Details of the president's plan are sparse, but the president offered broad strokes during an announcement naming Alan Krueger as his nominee to lead the Council of Economic Advisers. Obama said the plan would "immediately" help middle-class families, make it easier for small businesses to hire and put construction crews to work.
"These are bipartisan ideas that ought to be the kind of proposals that everybody can get behind," he said.
Upping the ante as officials look to reset the economic agenda, both parties may be forced to moderate past proposals.
With a supercommittee tasked with finding $1.5 trillion in deficit savings before the end of the year, Democrats' hands are tied when it comes to New Deal-style programming. One outgoing Obama economic adviser insisted the president won't be offering another stimulus proposal.
On the Republican side, House Majority Leader Eric Cantor, in a memo to fellow Republicans Monday, narrowed the GOP focus on job growth to two prime areas -- regulation and tax treatment of businesses.
"What we're looking to do as we return to Washington next week is to focus on how to stop the federal government from making it so difficult for small business people to create jobs," Cantor told Fox News.
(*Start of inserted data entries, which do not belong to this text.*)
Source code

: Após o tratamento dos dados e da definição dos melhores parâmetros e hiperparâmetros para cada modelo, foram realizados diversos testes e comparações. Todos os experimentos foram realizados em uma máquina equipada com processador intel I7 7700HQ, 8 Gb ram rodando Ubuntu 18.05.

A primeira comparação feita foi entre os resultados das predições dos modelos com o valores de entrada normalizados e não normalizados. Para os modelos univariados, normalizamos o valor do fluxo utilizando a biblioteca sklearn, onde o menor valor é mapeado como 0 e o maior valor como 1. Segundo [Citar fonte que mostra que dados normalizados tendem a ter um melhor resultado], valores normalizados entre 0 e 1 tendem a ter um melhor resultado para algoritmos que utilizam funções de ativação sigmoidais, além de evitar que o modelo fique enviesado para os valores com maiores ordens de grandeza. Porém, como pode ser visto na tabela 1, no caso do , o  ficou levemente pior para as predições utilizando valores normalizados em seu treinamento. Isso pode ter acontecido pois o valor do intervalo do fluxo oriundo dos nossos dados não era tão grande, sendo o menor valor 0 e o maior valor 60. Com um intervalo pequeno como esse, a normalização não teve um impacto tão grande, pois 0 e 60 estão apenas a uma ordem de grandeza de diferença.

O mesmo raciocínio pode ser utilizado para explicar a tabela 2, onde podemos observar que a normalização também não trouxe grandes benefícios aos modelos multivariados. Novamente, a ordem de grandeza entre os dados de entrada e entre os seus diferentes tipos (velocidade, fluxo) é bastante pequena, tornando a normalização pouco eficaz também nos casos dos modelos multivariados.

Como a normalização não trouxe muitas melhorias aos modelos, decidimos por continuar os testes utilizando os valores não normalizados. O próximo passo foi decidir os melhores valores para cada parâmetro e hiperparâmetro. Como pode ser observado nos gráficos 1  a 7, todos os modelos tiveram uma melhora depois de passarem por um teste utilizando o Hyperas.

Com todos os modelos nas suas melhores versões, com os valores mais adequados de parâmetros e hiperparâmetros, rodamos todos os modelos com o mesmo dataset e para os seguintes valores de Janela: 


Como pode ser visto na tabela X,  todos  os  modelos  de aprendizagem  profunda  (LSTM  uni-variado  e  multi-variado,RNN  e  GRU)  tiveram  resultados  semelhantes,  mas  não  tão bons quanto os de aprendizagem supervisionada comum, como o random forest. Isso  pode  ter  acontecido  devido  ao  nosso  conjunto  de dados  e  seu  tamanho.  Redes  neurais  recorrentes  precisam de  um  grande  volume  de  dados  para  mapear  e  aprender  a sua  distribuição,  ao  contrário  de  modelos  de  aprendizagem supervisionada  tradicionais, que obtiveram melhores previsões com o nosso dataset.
Cantor said Washington has started to address its debt crisis, but must move next to what he described as a "very critical jobs and growth crisis."
"We want to grow. Want to put in place policies that help small businesses grow," he said.
Cantor vowed to pursue a "steady repeal" of select regulations to empower businesses to kick up hiring. He listed 10 in particular, many dealing with Environmental Protection Agency policies -- including new requirements on employers using boilers, and regulations affecting cement plants.
The Obama administration has similarly moved to roll back regulations, recently announcing a set of changes officials claim will save businesses $10 billion over five years. They aren't the same regulations Cantor is talking about, and House Speaker John Boehner has said the administration has more than 200 new regulations on the books this year.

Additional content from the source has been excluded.